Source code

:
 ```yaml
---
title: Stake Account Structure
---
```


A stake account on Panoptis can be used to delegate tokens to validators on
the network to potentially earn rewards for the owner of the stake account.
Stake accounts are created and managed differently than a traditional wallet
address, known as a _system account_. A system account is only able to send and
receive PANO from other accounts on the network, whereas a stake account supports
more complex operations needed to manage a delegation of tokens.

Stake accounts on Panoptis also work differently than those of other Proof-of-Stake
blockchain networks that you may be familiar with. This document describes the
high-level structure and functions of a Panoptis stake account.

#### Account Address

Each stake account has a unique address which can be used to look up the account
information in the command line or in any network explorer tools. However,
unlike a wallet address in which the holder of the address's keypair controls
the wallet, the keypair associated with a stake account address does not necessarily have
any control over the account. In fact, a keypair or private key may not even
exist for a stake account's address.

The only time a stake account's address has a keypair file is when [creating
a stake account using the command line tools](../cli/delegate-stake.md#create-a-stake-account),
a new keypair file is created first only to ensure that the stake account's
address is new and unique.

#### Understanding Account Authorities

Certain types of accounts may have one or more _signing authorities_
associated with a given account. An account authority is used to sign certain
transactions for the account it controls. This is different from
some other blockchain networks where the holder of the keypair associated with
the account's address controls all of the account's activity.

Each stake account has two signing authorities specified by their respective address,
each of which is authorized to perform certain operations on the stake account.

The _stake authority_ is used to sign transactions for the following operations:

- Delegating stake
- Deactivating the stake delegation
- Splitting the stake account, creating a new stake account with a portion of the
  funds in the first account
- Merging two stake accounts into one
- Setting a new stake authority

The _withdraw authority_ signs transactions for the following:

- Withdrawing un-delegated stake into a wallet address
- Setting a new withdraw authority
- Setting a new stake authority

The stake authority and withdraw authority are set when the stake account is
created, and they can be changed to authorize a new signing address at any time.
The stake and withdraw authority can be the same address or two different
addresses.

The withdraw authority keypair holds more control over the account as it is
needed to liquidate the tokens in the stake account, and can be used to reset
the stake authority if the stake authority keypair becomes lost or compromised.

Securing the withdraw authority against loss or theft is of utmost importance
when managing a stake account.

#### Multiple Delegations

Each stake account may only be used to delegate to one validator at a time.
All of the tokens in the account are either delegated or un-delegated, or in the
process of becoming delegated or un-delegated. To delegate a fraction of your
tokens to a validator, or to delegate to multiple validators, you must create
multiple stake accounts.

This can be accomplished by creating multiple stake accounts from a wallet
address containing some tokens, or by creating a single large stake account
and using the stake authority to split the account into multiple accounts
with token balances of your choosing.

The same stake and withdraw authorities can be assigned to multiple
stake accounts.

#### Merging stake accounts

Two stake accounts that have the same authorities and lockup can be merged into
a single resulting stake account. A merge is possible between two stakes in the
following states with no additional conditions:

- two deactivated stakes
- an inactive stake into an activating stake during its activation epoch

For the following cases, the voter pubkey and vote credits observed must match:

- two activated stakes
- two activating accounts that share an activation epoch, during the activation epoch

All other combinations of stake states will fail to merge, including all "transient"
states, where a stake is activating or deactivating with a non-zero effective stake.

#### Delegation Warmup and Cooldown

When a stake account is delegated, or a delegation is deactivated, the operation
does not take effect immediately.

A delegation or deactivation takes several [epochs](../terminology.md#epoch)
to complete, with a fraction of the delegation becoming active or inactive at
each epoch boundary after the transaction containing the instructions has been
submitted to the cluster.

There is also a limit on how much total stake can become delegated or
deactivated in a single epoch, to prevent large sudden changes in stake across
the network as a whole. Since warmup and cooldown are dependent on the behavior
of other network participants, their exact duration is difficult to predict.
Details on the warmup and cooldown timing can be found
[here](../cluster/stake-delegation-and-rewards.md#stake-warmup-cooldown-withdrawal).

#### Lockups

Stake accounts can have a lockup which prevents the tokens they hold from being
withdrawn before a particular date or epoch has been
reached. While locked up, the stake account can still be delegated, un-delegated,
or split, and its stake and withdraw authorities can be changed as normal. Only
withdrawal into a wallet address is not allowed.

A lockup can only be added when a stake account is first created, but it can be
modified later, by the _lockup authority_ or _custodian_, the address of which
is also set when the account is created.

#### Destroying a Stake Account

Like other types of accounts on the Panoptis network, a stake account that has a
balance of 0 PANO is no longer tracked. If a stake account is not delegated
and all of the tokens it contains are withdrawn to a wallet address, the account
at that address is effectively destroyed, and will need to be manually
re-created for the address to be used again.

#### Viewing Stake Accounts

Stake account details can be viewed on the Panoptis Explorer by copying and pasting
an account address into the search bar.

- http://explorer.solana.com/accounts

**Your assignment:** Set down all of the data above again, exactly.

**Reply:**
Source code

:
 ```yaml
---
title: Stake Account Structure
---
```


A stake account on Panoptis can be used to delegate tokens to validators on
the network to potentially earn rewards for the owner of the stake account.
Stake accounts are created and managed differently than a traditional wallet
address, known as a _system account_. A system account is only able to send and
receive PANO from other accounts on the network, whereas a stake account supports
more complex operations needed to manage a delegation of tokens.

Stake accounts on Panoptis also work differently than those of other Proof-of-Stake
blockchain networks that you may be familiar with. This document describes the
high-level structure and functions of a Panoptis stake account.

#### Account Address

Each stake account has a unique address which can be used to look up the account
information in the command line or in any network explorer tools. However,
unlike a wallet address in which the holder of the address's keypair controls
the wallet, the keypair associated with a stake account address does not necessarily have
any control over the account. In fact, a keypair or private key may not even
exist for a stake account's address.

The only time a stake account's address has a keypair file is when [creating
a stake account using the command line tools](../cli/delegate-stake.md#create-a-stake-account),
a new keypair file is created first only to ensure that the stake account's
address is new and unique.

#### Understanding Account Authorities

Certain types of accounts may have one or more _signing authorities_
associated with a given account. An account authority is used to sign certain
transactions for the account it controls. This is different from
some other blockchain networks where the holder of the keypair associated with
the account's address controls all of the account's activity.

Each stake account has two signing authorities specified by their respective address,
each of which is authorized to perform certain operations on the stake account.

The _stake authority_ is used to sign transactions for the following operations:

- Delegating stake
- Deactivating the stake delegation
- Splitting the stake account, creating a new stake account with a portion of the
  funds in the first account
- Merging two stake accounts into one
- Setting a new stake authority

The _withdraw authority_ signs transactions for the following:

- Withdrawing un-delegated stake into a wallet address
- Setting a new withdraw authority
- Setting a new stake authority

The stake authority and withdraw authority are set when the stake account is
created, and they can be changed to authorize a new signing address at any time.
The stake and withdraw authority can be the same address or two different
addresses.

The withdraw authority keypair holds more control over the account as it is
needed to liquidate the tokens in the stake account, and can be used to reset
the stake authority if the stake authority keypair becomes lost or compromised.

Securing the withdraw authority against loss or theft is of utmost importance
when managing a stake account.

#### Multiple Delegations

Each stake account may only be used to delegate to one validator at a time.
All of the tokens in the account are either delegated or un-delegated, or in the
process of becoming delegated or un-delegated. To delegate a fraction of your
tokens to a validator, or to delegate to multiple validators, you must create
multiple stake accounts.

This can be accomplished by creating multiple stake accounts from a wallet
address containing some tokens, or by creating a single large stake account
and using the stake authority to split the account into multiple accounts
with token balances of your choosing.

The same stake and withdraw authorities can be assigned to multiple
stake accounts.

#### Merging stake accounts

Two stake accounts that have the same authorities and lockup can be merged into
a single resulting stake account. A merge is possible between two stakes in the
following states with no additional conditions:

- two deactivated stakes
- an inactive stake into an activating stake during its activation epoch

For the following cases, the voter pubkey and vote credits observed must match:

- two activated stakes
- two activating accounts that share an activation epoch, during the activation epoch

All other combinations of stake states will fail to merge, including all "transient"
states, where a stake is activating or deactivating with a non-zero effective stake.

#### Delegation Warmup and Cooldown

When a stake account is delegated, or a delegation is deactivated, the operation
does not take effect immediately.

A delegation or deactivation takes several [epochs](../terminology.md#epoch)
to complete, with a fraction of the delegation becoming active or inactive at
each epoch boundary after the transaction containing the instructions has been
submitted to the cluster.

There is also a limit on how much total stake can become delegated or
deactivated in a single epoch, to prevent large sudden changes in stake across
the network as a whole. Since warmup and cooldown are dependent on the behavior
of other network participants, their exact duration is difficult to predict.
Details on the warmup and cooldown timing can be found
[here](../cluster/stake-delegation-and-rewards.md#stake-warmup-cooldown-withdrawal).

#### Lockups

Stake accounts can have a lockup which prevents the tokens they hold from being
withdrawn before a particular date or epoch has been
reached. While locked up, the stake account can still be delegated, un-delegated,
or split, and its stake and withdraw authorities can be changed as normal. Only
withdrawal into a wallet address is not allowed.

A lockup can only be added when a stake account is first created, but it can be
modified later, by the _lockup authority_ or _custodian_, the address of which
is also set when the account is created.

#### Destroying a Stake Account

Like other types of accounts on the Panoptis network, a stake account that has a
balance of 0 PANO is no longer tracked. If a stake account is not delegated
and all of the tokens it contains are withdrawn to a wallet address, the account
at that address is effectively destroyed, and will need to be manually
re-created for the address to be used again.

#### Viewing Stake Accounts

Stake account details can be viewed on the Panoptis Explorer by copying and pasting
an account address into the search bar.

- http://explorer.solana.com/accounts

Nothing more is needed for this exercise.